Items from a dataset:
..........
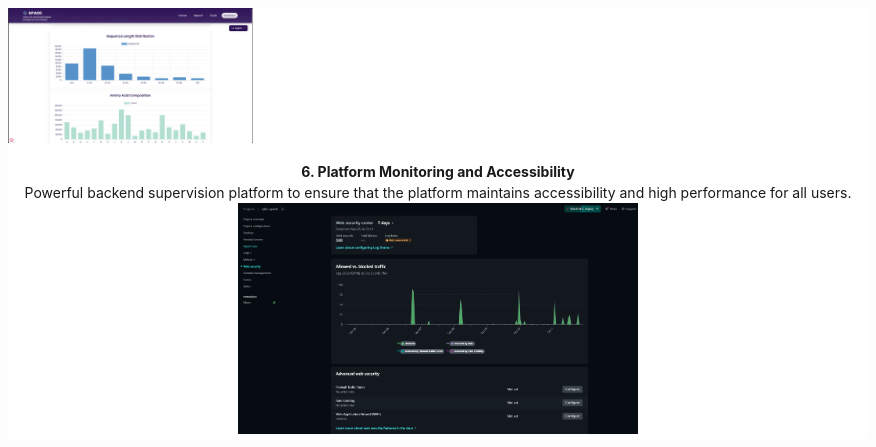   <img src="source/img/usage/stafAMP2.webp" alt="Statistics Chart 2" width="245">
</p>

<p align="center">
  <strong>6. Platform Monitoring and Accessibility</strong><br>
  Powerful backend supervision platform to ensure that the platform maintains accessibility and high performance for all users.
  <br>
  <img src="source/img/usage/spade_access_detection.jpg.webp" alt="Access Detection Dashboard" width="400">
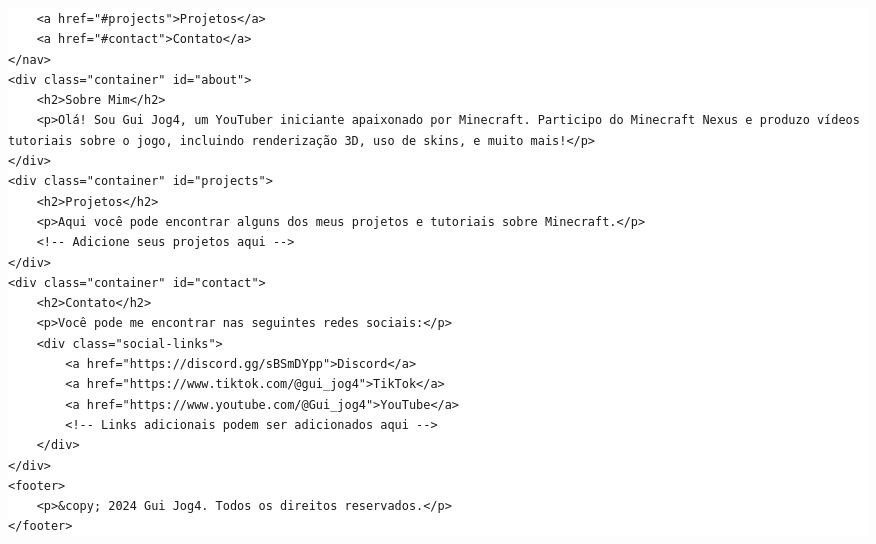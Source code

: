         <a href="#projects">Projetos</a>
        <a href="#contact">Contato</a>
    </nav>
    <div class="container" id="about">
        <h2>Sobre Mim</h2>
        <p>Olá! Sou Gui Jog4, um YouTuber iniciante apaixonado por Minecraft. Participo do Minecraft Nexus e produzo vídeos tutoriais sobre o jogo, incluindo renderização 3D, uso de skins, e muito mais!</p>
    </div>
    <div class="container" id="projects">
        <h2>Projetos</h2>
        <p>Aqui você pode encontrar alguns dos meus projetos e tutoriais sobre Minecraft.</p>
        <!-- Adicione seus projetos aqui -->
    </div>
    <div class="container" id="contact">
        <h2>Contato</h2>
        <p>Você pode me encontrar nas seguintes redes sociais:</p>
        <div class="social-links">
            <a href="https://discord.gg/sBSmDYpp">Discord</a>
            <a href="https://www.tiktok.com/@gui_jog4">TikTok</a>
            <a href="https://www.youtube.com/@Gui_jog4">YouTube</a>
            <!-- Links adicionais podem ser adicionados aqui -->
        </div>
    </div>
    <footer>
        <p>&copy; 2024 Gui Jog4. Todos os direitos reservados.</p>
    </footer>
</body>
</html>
..........
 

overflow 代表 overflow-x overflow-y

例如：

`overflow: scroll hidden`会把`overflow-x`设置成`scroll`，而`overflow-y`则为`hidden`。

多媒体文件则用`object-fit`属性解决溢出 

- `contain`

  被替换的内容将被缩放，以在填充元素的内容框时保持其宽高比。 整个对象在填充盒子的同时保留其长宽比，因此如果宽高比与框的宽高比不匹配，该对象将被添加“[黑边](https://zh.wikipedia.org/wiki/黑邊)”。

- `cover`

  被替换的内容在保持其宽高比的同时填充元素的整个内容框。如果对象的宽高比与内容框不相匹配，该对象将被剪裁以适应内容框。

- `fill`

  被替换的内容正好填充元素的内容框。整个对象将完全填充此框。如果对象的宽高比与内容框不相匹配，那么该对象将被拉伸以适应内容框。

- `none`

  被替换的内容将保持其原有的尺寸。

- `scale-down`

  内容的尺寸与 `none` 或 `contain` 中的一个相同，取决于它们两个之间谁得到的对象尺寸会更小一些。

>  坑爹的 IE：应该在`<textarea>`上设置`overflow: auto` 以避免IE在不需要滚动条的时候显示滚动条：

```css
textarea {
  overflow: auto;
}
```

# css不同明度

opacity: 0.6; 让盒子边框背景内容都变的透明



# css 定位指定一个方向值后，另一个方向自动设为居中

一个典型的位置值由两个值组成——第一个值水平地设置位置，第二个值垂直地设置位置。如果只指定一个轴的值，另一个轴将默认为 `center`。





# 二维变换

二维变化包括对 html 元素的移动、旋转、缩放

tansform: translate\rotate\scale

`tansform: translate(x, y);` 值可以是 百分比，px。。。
..........
# WHAT IS REQUIRED
Lines from the entries that contain the word "overflow" are what the answer must hold.

# EXERCISE RESULT
overflow 代表 overflow-x overflow-y
`overflow: scroll hidden`会把`overflow-x`设置成`scroll`，而`overflow-y`则为`hidden`。
>  坑爹的 IE：应该在`<textarea>`上设置`overflow: auto` 以避免IE在不需要滚动条的时候显示滚动条：
  overflow: auto;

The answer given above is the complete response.